Selon la jurisprudence, il y a distribution dissimulée de bénéfice lorsque les quatre conditions cumulatives suivantes sont remplies : 1) la société fait une prestation sans obtenir de contre-prestation correspondante ; 2) cette prestation est accordée à un actionnaire ou à une personne la touchant de près ; 3) elle n'aurait pas été accordée dans de telles conditions à un tiers ; 4) la disproportion entre la prestation et la contre-prestation est manifeste, de telle sorte que les organes de la société auraient pu se rendre compte de l'avantage qu'ils accordaient (ATF 140 II 88 consid. 4.1 ; 138 II 57 consid. 2.2).

6.             Les prestations appréciables en argent peuvent apparaître de diverses façons. Ainsi, le versement d’un salaire disproportionné accordé à un actionnaire-directeur constitue une situation classique de distribution dissimulée de bénéfice (ATA/778/2016 du 13 septembre 2016 ; ATA/94/2016 du 2 février 2016). Bien qu’il n’appartienne pas à l'administration de substituer sa propre appréciation en matière de salaire à celle de la société, la liberté de l’employeur n’est pas sans limite sous l’angle fiscal. En effet, la rémunération doit correspondre à celle qui aurait été octroyée à une tierce personne dans des circonstances identiques. Il s’agit, de la sorte, de s’assurer que le montant de la rémunération soit justifié par des fins commerciales et non par le fait qu’il existe une étroite relation économique ou personnelle (actionnaire ou proche) entre le bénéficiaire de la prestation et la société (ATA/94/2016 du 2 février 2016).

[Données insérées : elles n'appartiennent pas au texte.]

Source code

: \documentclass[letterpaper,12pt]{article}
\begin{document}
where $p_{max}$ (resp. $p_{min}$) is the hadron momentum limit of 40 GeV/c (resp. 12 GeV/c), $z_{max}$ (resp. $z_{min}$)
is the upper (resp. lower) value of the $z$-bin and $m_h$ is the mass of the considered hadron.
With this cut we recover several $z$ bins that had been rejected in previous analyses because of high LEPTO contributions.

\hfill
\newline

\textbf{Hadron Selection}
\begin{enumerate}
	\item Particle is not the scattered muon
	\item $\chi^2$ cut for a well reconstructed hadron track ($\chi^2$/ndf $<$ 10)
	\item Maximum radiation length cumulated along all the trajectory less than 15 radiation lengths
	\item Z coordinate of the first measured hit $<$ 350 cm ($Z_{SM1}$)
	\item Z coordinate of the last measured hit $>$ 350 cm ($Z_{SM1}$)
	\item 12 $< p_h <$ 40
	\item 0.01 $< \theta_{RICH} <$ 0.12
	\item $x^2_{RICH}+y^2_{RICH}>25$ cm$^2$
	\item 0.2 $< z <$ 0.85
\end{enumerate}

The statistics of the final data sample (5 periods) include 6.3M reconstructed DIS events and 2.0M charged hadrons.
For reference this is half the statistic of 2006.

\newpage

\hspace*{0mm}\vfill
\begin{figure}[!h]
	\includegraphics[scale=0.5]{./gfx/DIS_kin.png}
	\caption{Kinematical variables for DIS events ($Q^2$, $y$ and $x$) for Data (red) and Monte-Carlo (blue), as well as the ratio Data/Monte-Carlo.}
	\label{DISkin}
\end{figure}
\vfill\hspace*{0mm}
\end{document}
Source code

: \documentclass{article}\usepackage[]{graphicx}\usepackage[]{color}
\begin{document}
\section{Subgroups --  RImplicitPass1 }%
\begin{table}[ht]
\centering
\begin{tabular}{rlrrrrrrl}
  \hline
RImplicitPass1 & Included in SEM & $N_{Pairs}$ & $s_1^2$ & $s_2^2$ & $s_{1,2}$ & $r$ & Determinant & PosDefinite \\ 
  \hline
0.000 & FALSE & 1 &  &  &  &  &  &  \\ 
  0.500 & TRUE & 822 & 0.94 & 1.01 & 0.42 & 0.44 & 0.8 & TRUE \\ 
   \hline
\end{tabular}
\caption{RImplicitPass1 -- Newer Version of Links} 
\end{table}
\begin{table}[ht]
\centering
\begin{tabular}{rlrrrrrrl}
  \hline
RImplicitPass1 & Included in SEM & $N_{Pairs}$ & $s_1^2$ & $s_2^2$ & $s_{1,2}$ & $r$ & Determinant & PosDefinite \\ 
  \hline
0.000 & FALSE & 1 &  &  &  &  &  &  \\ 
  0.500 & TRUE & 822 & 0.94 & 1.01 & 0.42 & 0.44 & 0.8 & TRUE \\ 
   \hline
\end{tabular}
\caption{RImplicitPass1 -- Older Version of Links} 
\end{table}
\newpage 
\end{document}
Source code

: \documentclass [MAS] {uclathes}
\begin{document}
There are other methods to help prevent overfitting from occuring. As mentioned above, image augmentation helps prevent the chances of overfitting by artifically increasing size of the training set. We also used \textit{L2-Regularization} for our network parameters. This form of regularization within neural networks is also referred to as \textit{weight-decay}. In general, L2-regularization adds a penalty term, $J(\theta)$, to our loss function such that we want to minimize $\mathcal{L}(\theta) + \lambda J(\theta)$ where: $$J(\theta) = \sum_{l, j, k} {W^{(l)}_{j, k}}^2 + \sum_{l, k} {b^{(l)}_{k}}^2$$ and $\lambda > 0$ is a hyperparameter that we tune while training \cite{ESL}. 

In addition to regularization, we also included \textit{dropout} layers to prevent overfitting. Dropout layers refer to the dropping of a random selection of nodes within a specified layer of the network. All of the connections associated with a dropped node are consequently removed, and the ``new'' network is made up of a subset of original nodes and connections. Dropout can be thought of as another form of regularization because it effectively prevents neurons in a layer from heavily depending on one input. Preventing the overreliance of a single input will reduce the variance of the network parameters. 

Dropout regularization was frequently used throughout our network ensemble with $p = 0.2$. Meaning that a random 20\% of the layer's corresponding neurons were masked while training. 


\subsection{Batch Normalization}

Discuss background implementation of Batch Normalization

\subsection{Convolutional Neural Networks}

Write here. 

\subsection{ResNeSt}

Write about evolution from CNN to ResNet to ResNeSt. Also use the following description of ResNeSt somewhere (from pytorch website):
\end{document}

L’élément déterminant est donc la rémunération conforme au marché. Pour déterminer si la rémunération est excessive et constitue une distribution dissimulée de bénéfice, il convient de prendre en compte l’ensemble des circonstances du cas d’espèce. Parmi les critères pertinents, on peut notamment citer la rémunération des personnes de rang et de fonction identiques ou similaires, les salaires versés par d’autres entreprises opérant dans le même domaine, la taille de l’entreprise, sa situation financière, ainsi que la position du salarié dans l’entreprise, sa formation et son expérience (arrêt du Tribunal fédéral 2C_421/2009 du 11 janvier 2010 consid. 3.1 et 3.3). Les comparaisons entre branches, c’est-à-dire les salaires qui sont effectivement versés dans la même branche pour des fonctions de même nature, peuvent également servir d’aide à la détermination d’un salaire justifié par l’usage commercial (Peter BRÜLISAUER, Marco MÜHLEMANN in Martin ZWEIFEL, Michael BEUSCH, Bundesgesetz über die direkte Bundessteuer, 3ème éd. 2017, art. 58, § 306, p. 1289 et la réf.).

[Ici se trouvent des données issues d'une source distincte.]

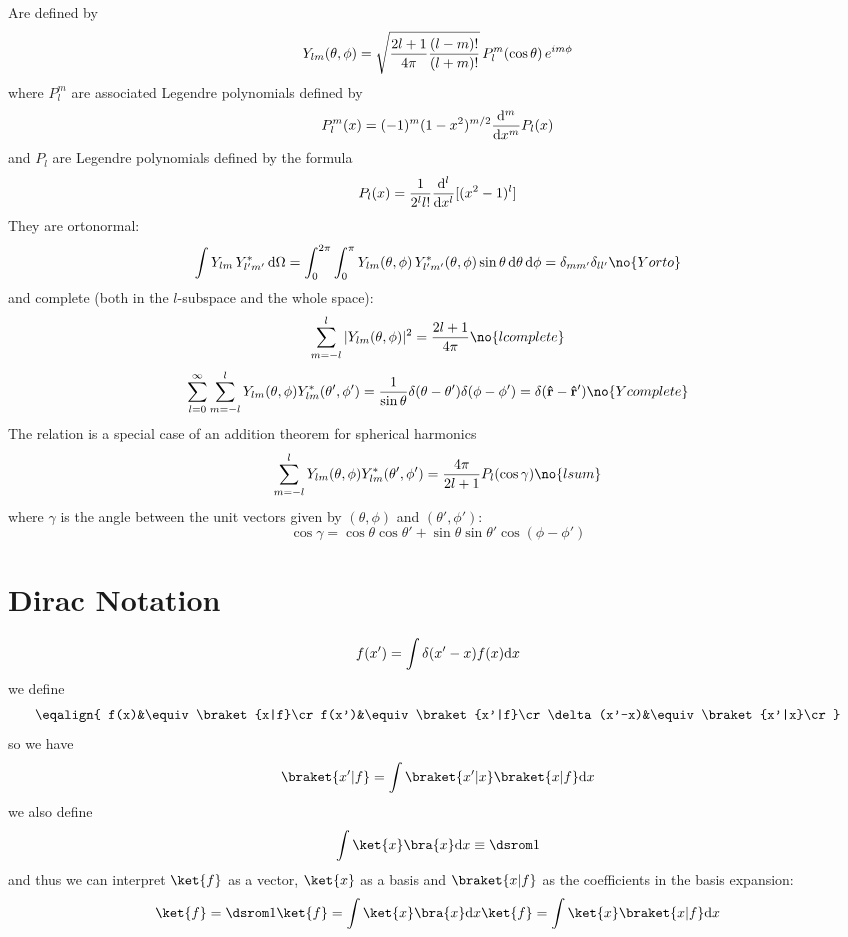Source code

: Are defined by
$$Y_{lm}(\theta,\phi)=\sqrt{{2l+1\over4\pi}{(l-m)!\over(l+m)!}}\,P_l^m(\cos\theta)\,e^{im\phi}$$
where $P_l^m$ are associated Legendre polynomials defined by
$$P_l^m(x)=(-1)^m (1-x^2)^{m/2}{{\rm d}^m\over{\rm d} x^m} P_l(x)$$
and $P_l$ are Legendre polynomials defined by the formula
$$P_l(x)={1\over2^l l!}{{\rm d}^l\over{\rm d} x^l}[(x^2-1)^l]$$
They are ortonormal:
$$\int Y_{lm}\,Y^*_{l'm'}\,\d\Omega = 
\int_0^{2\pi}\int_0^{\pi}
Y_{lm}(\theta,\phi)\,Y^*_{l'm'}(\theta,\phi)\sin\theta\,\d\theta\,\d\phi = 
\delta_{mm'}\delta_{ll'}\no{Yorto}$$
and complete (both in the $l$-subspace and the whole space):
$$\sum_{m=-l}^l|Y_{lm}(\theta,\phi)|^2={2l+1\over4\pi}\no{lcomplete}$$
$$\sum_{l=0}^\infty\sum_{m=-l}^lY_{lm}(\theta,\phi)Y_{lm}^*(\theta',\phi')
={1\over\sin\theta}\delta(\theta-\theta')\delta(\phi-\phi')=
\delta({\bf\hat r}-{\bf\hat r'})\no{Ycomplete}$$
The relation  is a special case of an addition theorem for
spherical harmonics
$$\sum_{m=-l}^lY_{lm}(\theta,\phi)Y_{lm}^*(\theta',\phi')=
{4\pi\over 2l+1}P_l(\cos\gamma) \no{lsum}
$$
where $\gamma$ is the angle between the unit vectors given by $(\theta,\phi)$
and $(\theta',\phi')$:
$$\cos\gamma=\cos\theta\cos\theta'+\sin\theta\sin\theta'\cos(\phi-\phi')$$

\section{Dirac Notation}

$$f(x')=\int\delta(x'-x)f(x){\rm d} x$$
we define
$$\eqalign{
f(x)&\equiv\braket{x|f}\cr
f(x')&\equiv\braket{x'|f}\cr
\delta(x'-x)&\equiv\braket{x'|x}\cr
}$$
so we have
$$\braket{x'|f}=\int\braket{x'|x}\braket{x|f}\d x$$
we also define
$$\int\ket{x}\bra{x}\d x\equiv\one$$
and thus we can interpret $\ket{f}$ as a vector, $\ket{x}$ as a basis and
$\braket{x|f}$ as the coefficients in the basis expansion:
$$\ket{f}=\one\ket{f}=\int\ket{x}\bra{x}\d x\ket{f}=
\int\ket{x}\braket{x|f}\d x$$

7.             En l’absence de points de comparaison suffisants avec le marché, la méthode la plus communément appliquée pour déterminer le salaire admissible d’employés actionnaires est la « méthode valaisanne », qui a reçu l'aval de l'administration fédérale des contributions et a été confirmée par la jurisprudence (arrêt du Tribunal fédéral 2C_660/2014 du 6 juillet 2015 consid. 6.2 et les références citées). Elle consiste à déterminer un salaire de base moyen, puis à l’augmenter d’une participation au chiffre d’affaires de la société (1 % jusqu’à 1 million, 0.9 % jusqu’à 5 millions et 0.8 % au-delà, la participation étant doublée pour les sociétés de services, afin de tenir compte de la marge brute élevée de ce type de sociétés), ainsi qu’une part au bénéfice (1/3 pour les sociétés employant moins de vingt collaborateurs et 1/4 pour les entreprises plus grandes), (ATA/778/2016 du 13 septembre 2016 consid. 10c et les arrêts cités). Enfin, le salaire de base annuel, la participation au chiffre d'affaires et la part au bénéfice sont additionnés et constituent le salaire conforme aux usages commerciaux, c'est-à-dire fiscalement admissible. La différence avec le salaire effectivement versé par la société constitue la part excessive qu'il convient de reprendre au titre de distribution dissimulée de bénéfice.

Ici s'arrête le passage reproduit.